What is expected » Every entry that follows is to be duplicated exactly.

Collected data
##############################

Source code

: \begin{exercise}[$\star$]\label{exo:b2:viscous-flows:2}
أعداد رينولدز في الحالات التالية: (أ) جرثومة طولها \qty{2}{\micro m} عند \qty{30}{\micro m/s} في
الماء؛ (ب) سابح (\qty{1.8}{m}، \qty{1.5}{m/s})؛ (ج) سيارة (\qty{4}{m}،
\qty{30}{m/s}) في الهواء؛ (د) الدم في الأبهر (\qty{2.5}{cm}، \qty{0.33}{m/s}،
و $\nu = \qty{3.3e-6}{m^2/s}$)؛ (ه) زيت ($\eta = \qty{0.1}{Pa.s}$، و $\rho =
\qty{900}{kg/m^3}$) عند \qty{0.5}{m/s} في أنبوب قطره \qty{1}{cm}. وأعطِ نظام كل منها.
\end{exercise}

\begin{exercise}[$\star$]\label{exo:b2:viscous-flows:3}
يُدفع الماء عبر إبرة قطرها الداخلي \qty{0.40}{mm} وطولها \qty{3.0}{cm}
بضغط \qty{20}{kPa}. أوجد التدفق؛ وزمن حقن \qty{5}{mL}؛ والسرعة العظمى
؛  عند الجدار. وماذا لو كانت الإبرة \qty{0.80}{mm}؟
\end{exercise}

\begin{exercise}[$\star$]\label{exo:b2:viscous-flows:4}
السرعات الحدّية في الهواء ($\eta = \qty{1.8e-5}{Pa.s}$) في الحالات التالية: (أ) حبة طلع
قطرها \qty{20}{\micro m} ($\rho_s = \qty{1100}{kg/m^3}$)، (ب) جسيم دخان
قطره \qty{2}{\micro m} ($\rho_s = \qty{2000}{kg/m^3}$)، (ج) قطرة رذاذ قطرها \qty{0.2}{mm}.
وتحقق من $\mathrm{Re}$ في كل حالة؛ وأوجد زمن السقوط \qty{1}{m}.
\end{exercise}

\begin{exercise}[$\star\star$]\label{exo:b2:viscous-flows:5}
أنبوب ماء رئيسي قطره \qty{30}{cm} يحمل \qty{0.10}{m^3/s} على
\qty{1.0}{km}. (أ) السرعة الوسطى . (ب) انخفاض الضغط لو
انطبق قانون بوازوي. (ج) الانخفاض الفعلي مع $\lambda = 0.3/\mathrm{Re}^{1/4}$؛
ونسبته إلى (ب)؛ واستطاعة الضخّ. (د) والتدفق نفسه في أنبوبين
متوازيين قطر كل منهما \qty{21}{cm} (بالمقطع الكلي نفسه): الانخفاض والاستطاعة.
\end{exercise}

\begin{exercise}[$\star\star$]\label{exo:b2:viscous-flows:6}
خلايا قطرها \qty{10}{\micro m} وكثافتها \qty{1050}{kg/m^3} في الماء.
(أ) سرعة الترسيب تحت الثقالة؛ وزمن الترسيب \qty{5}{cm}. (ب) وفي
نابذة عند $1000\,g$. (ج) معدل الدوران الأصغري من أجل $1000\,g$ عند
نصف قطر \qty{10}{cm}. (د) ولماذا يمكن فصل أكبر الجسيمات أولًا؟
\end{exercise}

##############################

Output for this task »
Source code

: \begin{exercise}[$\star$]\label{exo:b2:viscous-flows:2}
أعداد رينولدز في الحالات التالية: (أ) جرثومة طولها \qty{2}{\micro m} عند \qty{30}{\micro m/s} في
الماء؛ (ب) سابح (\qty{1.8}{m}، \qty{1.5}{m/s})؛ (ج) سيارة (\qty{4}{m}،
\qty{30}{m/s}) في الهواء؛ (د) الدم في الأبهر (\qty{2.5}{cm}، \qty{0.33}{m/s}،
و $\nu = \qty{3.3e-6}{m^2/s}$)؛ (ه) زيت ($\eta = \qty{0.1}{Pa.s}$، و $\rho =
\qty{900}{kg/m^3}$) عند \qty{0.5}{m/s} في أنبوب قطره \qty{1}{cm}. وأعطِ نظام كل منها.
\end{exercise}

\begin{exercise}[$\star$]\label{exo:b2:viscous-flows:3}
يُدفع الماء عبر إبرة قطرها الداخلي \qty{0.40}{mm} وطولها \qty{3.0}{cm}
بضغط \qty{20}{kPa}. أوجد التدفق؛ وزمن حقن \qty{5}{mL}؛ والسرعة العظمى
؛  عند الجدار. وماذا لو كانت الإبرة \qty{0.80}{mm}؟
\end{exercise}

\begin{exercise}[$\star$]\label{exo:b2:viscous-flows:4}
السرعات الحدّية في الهواء ($\eta = \qty{1.8e-5}{Pa.s}$) في الحالات التالية: (أ) حبة طلع
قطرها \qty{20}{\micro m} ($\rho_s = \qty{1100}{kg/m^3}$)، (ب) جسيم دخان
قطره \qty{2}{\micro m} ($\rho_s = \qty{2000}{kg/m^3}$)، (ج) قطرة رذاذ قطرها \qty{0.2}{mm}.
وتحقق من $\mathrm{Re}$ في كل حالة؛ وأوجد زمن السقوط \qty{1}{m}.
\end{exercise}

\begin{exercise}[$\star\star$]\label{exo:b2:viscous-flows:5}
أنبوب ماء رئيسي قطره \qty{30}{cm} يحمل \qty{0.10}{m^3/s} على
\qty{1.0}{km}. (أ) السرعة الوسطى . (ب) انخفاض الضغط لو
انطبق قانون بوازوي. (ج) الانخفاض الفعلي مع $\lambda = 0.3/\mathrm{Re}^{1/4}$؛
ونسبته إلى (ب)؛ واستطاعة الضخّ. (د) والتدفق نفسه في أنبوبين
متوازيين قطر كل منهما \qty{21}{cm} (بالمقطع الكلي نفسه): الانخفاض والاستطاعة.
\end{exercise}

\begin{exercise}[$\star\star$]\label{exo:b2:viscous-flows:6}
خلايا قطرها \qty{10}{\micro m} وكثافتها \qty{1050}{kg/m^3} في الماء.
(أ) سرعة الترسيب تحت الثقالة؛ وزمن الترسيب \qty{5}{cm}. (ب) وفي
نابذة عند $1000\,g$. (ج) معدل الدوران الأصغري من أجل $1000\,g$ عند
نصف قطر \qty{10}{cm}. (د) ولماذا يمكن فصل أكبر الجسيمات أولًا؟
\end{exercise}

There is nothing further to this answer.